CD4(+) T cells have been well-regarded as "helper" cells in activating the cytotoxicity of CD8(+) T cells for effective tumor eradication, while few studies have focused on whether CD8(+) T cells regulate CD4(+) T cells. Our previous studies provided evidence for an interaction between CD4(+) and CD8(+) T cells after cryo-thermal therapy, but the mechanism remains unclear, especially pertaining to how CD8(+) T cells promote the Th1 differentiation of CD4(+) T cells. This study revealed that activated CD4(+) and CD8(+) T cells are critical for CTT-induced antitumor immunity, and the interaction between activated T cells is enhanced. The reciprocal regulation of activated CD8(+) and CD4(+) T cells was through LFA-1/ICAM-1 interactions, in which CD8(+) T cells facilitate Notch1-dependent CD4(+) Th1-dominant differentiation and promote IL-2 secretion of CD4(+) T cells.
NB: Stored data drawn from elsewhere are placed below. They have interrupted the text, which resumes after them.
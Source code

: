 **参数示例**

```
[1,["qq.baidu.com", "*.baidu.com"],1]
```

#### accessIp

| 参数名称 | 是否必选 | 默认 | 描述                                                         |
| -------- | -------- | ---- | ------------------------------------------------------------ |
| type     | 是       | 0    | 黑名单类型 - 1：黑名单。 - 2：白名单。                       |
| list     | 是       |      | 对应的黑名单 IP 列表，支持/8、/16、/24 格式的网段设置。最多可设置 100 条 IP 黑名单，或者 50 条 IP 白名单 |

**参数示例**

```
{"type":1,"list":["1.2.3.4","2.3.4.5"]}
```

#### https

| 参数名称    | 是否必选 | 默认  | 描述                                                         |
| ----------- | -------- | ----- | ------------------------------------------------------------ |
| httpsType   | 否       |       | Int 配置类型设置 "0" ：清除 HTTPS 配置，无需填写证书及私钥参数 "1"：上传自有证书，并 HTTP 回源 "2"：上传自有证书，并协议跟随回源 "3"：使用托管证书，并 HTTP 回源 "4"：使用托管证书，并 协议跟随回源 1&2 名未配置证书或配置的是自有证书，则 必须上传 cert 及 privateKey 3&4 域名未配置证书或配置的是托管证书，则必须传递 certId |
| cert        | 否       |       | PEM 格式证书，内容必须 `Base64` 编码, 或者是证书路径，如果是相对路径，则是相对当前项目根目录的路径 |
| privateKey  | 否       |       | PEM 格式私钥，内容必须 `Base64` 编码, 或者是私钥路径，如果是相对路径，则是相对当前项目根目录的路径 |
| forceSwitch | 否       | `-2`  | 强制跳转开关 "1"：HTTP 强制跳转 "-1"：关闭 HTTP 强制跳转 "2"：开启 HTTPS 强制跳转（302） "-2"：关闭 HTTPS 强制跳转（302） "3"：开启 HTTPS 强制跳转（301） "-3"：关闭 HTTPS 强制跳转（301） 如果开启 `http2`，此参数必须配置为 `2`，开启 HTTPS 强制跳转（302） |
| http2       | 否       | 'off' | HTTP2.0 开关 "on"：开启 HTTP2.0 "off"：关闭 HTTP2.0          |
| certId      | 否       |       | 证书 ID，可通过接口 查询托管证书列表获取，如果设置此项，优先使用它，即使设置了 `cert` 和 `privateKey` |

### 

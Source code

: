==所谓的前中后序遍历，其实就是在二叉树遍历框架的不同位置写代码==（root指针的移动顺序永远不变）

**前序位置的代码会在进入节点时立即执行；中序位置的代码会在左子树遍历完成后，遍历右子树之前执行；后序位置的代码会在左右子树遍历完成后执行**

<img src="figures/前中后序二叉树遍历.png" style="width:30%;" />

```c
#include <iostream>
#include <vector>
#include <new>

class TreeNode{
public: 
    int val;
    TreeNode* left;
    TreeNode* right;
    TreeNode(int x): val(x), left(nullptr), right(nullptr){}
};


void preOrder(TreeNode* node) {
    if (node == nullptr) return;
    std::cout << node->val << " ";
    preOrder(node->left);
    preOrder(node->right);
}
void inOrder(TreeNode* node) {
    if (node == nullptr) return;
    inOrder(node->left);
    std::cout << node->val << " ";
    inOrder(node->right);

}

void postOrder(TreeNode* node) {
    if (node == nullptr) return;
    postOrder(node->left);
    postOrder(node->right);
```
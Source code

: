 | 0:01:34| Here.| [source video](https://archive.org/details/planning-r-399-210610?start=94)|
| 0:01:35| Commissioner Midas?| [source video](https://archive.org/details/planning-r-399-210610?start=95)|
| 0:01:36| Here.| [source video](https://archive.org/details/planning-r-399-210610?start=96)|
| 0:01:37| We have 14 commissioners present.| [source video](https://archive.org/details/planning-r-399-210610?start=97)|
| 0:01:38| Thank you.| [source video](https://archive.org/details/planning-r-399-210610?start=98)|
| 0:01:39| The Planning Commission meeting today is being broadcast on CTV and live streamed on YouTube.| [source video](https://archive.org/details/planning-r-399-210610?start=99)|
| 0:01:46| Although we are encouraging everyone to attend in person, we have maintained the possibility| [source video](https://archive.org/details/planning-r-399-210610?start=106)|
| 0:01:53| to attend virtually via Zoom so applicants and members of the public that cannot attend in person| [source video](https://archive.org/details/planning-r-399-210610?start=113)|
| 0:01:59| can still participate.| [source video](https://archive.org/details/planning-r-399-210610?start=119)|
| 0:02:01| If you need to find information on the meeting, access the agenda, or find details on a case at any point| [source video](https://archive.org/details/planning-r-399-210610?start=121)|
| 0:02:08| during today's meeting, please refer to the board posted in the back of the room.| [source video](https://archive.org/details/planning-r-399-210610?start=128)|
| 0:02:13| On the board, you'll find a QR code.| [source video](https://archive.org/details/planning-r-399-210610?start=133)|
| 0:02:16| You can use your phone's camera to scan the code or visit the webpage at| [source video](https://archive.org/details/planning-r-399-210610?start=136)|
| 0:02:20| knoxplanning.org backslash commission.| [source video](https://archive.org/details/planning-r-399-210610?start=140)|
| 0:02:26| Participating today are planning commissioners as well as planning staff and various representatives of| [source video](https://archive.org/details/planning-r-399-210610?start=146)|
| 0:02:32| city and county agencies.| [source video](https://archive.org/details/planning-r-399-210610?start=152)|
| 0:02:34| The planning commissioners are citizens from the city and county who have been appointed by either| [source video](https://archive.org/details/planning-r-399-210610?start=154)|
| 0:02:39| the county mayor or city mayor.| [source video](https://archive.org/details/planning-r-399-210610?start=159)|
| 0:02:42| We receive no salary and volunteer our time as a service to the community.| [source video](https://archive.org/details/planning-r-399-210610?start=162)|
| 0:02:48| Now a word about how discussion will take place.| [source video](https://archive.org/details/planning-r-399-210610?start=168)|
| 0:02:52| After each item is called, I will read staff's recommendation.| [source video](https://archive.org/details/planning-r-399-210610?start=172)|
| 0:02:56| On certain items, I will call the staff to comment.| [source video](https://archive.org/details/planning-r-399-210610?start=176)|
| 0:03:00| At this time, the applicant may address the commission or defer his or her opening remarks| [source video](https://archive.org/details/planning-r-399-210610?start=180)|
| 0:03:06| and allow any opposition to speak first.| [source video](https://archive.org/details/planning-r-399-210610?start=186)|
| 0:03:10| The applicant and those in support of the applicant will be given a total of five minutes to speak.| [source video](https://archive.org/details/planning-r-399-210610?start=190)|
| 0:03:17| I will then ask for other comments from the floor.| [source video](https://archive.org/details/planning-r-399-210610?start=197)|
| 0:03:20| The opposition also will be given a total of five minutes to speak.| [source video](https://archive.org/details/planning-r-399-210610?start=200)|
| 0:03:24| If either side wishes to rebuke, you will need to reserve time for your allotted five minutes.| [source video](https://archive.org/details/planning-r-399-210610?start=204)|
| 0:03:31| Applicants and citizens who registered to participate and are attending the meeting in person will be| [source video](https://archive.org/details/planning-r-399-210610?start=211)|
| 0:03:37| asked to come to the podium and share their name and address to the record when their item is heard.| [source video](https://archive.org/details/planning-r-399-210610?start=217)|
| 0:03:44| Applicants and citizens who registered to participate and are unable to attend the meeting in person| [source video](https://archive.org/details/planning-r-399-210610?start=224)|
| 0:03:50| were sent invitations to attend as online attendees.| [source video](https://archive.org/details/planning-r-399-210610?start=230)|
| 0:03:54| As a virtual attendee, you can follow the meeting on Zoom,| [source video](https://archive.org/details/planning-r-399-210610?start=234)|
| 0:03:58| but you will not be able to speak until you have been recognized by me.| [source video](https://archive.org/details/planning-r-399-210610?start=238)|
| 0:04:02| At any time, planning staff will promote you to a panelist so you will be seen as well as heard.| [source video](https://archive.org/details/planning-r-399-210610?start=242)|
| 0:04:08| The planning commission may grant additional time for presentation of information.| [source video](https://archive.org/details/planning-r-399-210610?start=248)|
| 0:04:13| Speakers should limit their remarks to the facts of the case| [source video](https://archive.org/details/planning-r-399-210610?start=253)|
Meanwhile, IL-2 derived from CD4(+) T cells enhances the cytotoxicity of CD8(+) T cells and establishes a positive feedback loop via increasing the expression of LFA-1 and ICAM-1 on T cells. Clinical analyses further validated that LFA-1/ICAM interactions between CD4(+) and CD8(+) T cells are correlated with clinical outcomes. Our study extends the functions of the LFA-1/ICAM-1 adhesion pathway, indicating its novel role in the interaction of CD4(+) and CD8(+) T cells.